Genome-wide imputation
It can be complicated and computationally demanding to impute thousands of individuals across the entire genome. We provide a few mechanisms to help with this process:
- IMPUTE2 includes command-line parameters that can be used to split the genome into discrete chunks for parallel analysis on a computing cluster. These parameters allow flexible partitioning of the genome with minimal manipulation of input files. See here for suggestions on how to use this functionality.
- IMPUTE2 is an efficient imputation method, but it still requires substantial computing time to process the whole genome in a large number of individuals. We have recently developed an approach called "pre-phasing" that greatly reduces the computational burden of imputation while sacrificing only a little accuracy; you can read more about the approach here. We now recommend this as the standard way of performing genome-wide imputation, although we still prefer the originalIMPUTE2 MCMC algorithm for maximizing accuracy in smaller regions.

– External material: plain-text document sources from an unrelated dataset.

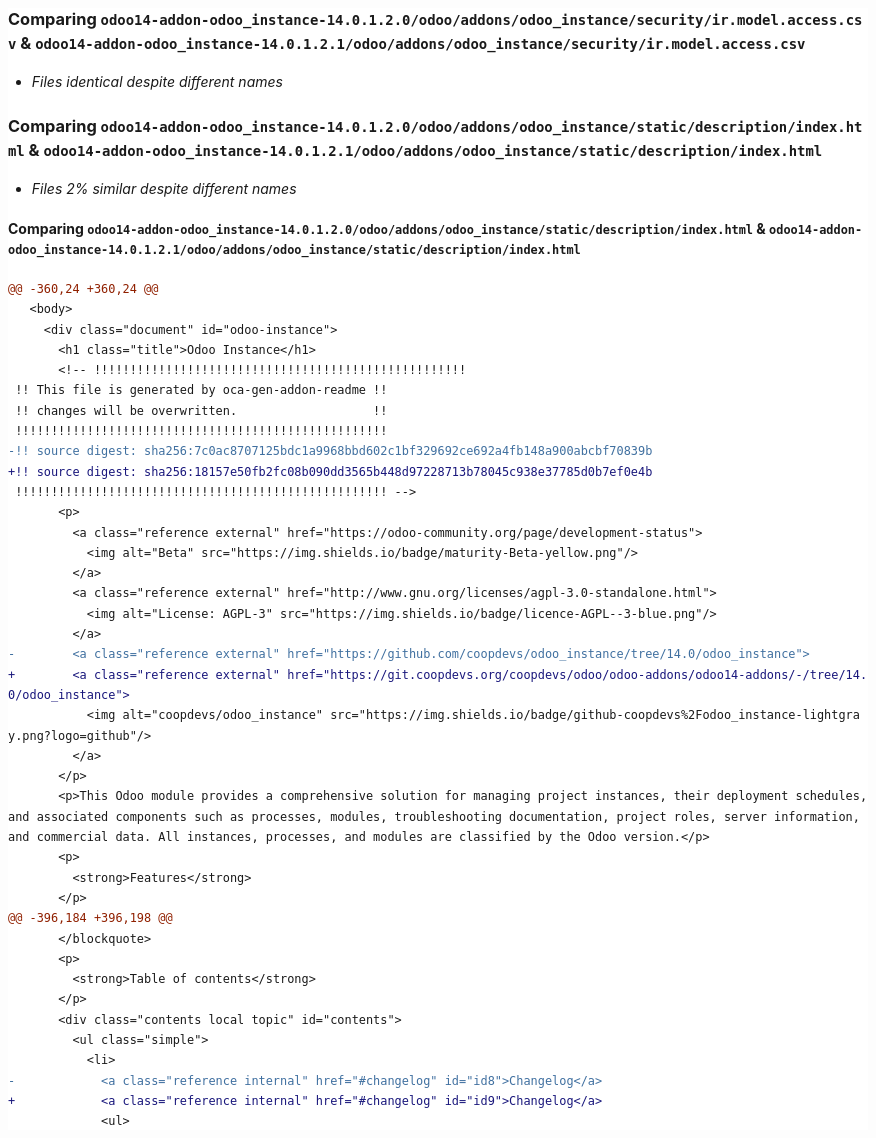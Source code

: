 ### Comparing `odoo14-addon-odoo_instance-14.0.1.2.0/odoo/addons/odoo_instance/security/ir.model.access.csv` & `odoo14-addon-odoo_instance-14.0.1.2.1/odoo/addons/odoo_instance/security/ir.model.access.csv`

 * *Files identical despite different names*

### Comparing `odoo14-addon-odoo_instance-14.0.1.2.0/odoo/addons/odoo_instance/static/description/index.html` & `odoo14-addon-odoo_instance-14.0.1.2.1/odoo/addons/odoo_instance/static/description/index.html`

 * *Files 2% similar despite different names*

#### Comparing `odoo14-addon-odoo_instance-14.0.1.2.0/odoo/addons/odoo_instance/static/description/index.html` & `odoo14-addon-odoo_instance-14.0.1.2.1/odoo/addons/odoo_instance/static/description/index.html`

```diff
@@ -360,24 +360,24 @@
   <body>
     <div class="document" id="odoo-instance">
       <h1 class="title">Odoo Instance</h1>
       <!-- !!!!!!!!!!!!!!!!!!!!!!!!!!!!!!!!!!!!!!!!!!!!!!!!!!!!
 !! This file is generated by oca-gen-addon-readme !!
 !! changes will be overwritten.                   !!
 !!!!!!!!!!!!!!!!!!!!!!!!!!!!!!!!!!!!!!!!!!!!!!!!!!!!
-!! source digest: sha256:7c0ac8707125bdc1a9968bbd602c1bf329692ce692a4fb148a900abcbf70839b
+!! source digest: sha256:18157e50fb2fc08b090dd3565b448d97228713b78045c938e37785d0b7ef0e4b
 !!!!!!!!!!!!!!!!!!!!!!!!!!!!!!!!!!!!!!!!!!!!!!!!!!!! -->
       <p>
         <a class="reference external" href="https://odoo-community.org/page/development-status">
           <img alt="Beta" src="https://img.shields.io/badge/maturity-Beta-yellow.png"/>
         </a>
         <a class="reference external" href="http://www.gnu.org/licenses/agpl-3.0-standalone.html">
           <img alt="License: AGPL-3" src="https://img.shields.io/badge/licence-AGPL--3-blue.png"/>
         </a>
-        <a class="reference external" href="https://github.com/coopdevs/odoo_instance/tree/14.0/odoo_instance">
+        <a class="reference external" href="https://git.coopdevs.org/coopdevs/odoo/odoo-addons/odoo14-addons/-/tree/14.0/odoo_instance">
           <img alt="coopdevs/odoo_instance" src="https://img.shields.io/badge/github-coopdevs%2Fodoo_instance-lightgray.png?logo=github"/>
         </a>
       </p>
       <p>This Odoo module provides a comprehensive solution for managing project instances, their deployment schedules, and associated components such as processes, modules, troubleshooting documentation, project roles, server information, and commercial data. All instances, processes, and modules are classified by the Odoo version.</p>
       <p>
         <strong>Features</strong>
       </p>
@@ -396,184 +396,198 @@
       </blockquote>
       <p>
         <strong>Table of contents</strong>
       </p>
       <div class="contents local topic" id="contents">
         <ul class="simple">
           <li>
-            <a class="reference internal" href="#changelog" id="id8">Changelog</a>
+            <a class="reference internal" href="#changelog" id="id9">Changelog</a>
             <ul>
```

- Sequence-based reference panels contain large numbers of rare and low-frequency variants, which can drive up the computational cost of imputation. When computing power is limited, it may be desirable to remove some of these variants (e.g., those with very low frequencies in the population of interest) before running imputation. To facilitate this process, we have added the -filt_rules_l option, which can flexibly remove reference variants based on command-line input to an IMPUTE2 run. You can see an example application of this approach and some guidelines for using it here.
Post-imputation filtering
It is standard practice to perform additional filtering once a batch of imputation runs has completed, mainly to remove poorly imputed variants that might behave badly in association tests. We are currently preparing some recommendations for this process; we will post them on the website as soon as they are ready.
Association testing
We distribute a program called SNPTEST that contains a powerful suite of statistical tests for association between phenotypes and imputed genotypes. You can download the software and read more about its functions at the SNPTEST website.
Follow-up imputation of putative associations
Once you have performed genome-wide imputation and association testing, you may want to take a closer look at regions with interesting associations. To get the best possible results, we recommend re-imputing this subset of regions with more intensive program settings:
- In contrast to the pre-phasing approach that we recommend for genome-wide imputation, we suggest using the standard IMPUTE2 MCMC algorithm for follow-up imputation. This method takes longer to run in each region, but it should lead to slightly higher accuracy (especially at low-frequency variants) and remain computationally feasible when run on a limited portion of the genome.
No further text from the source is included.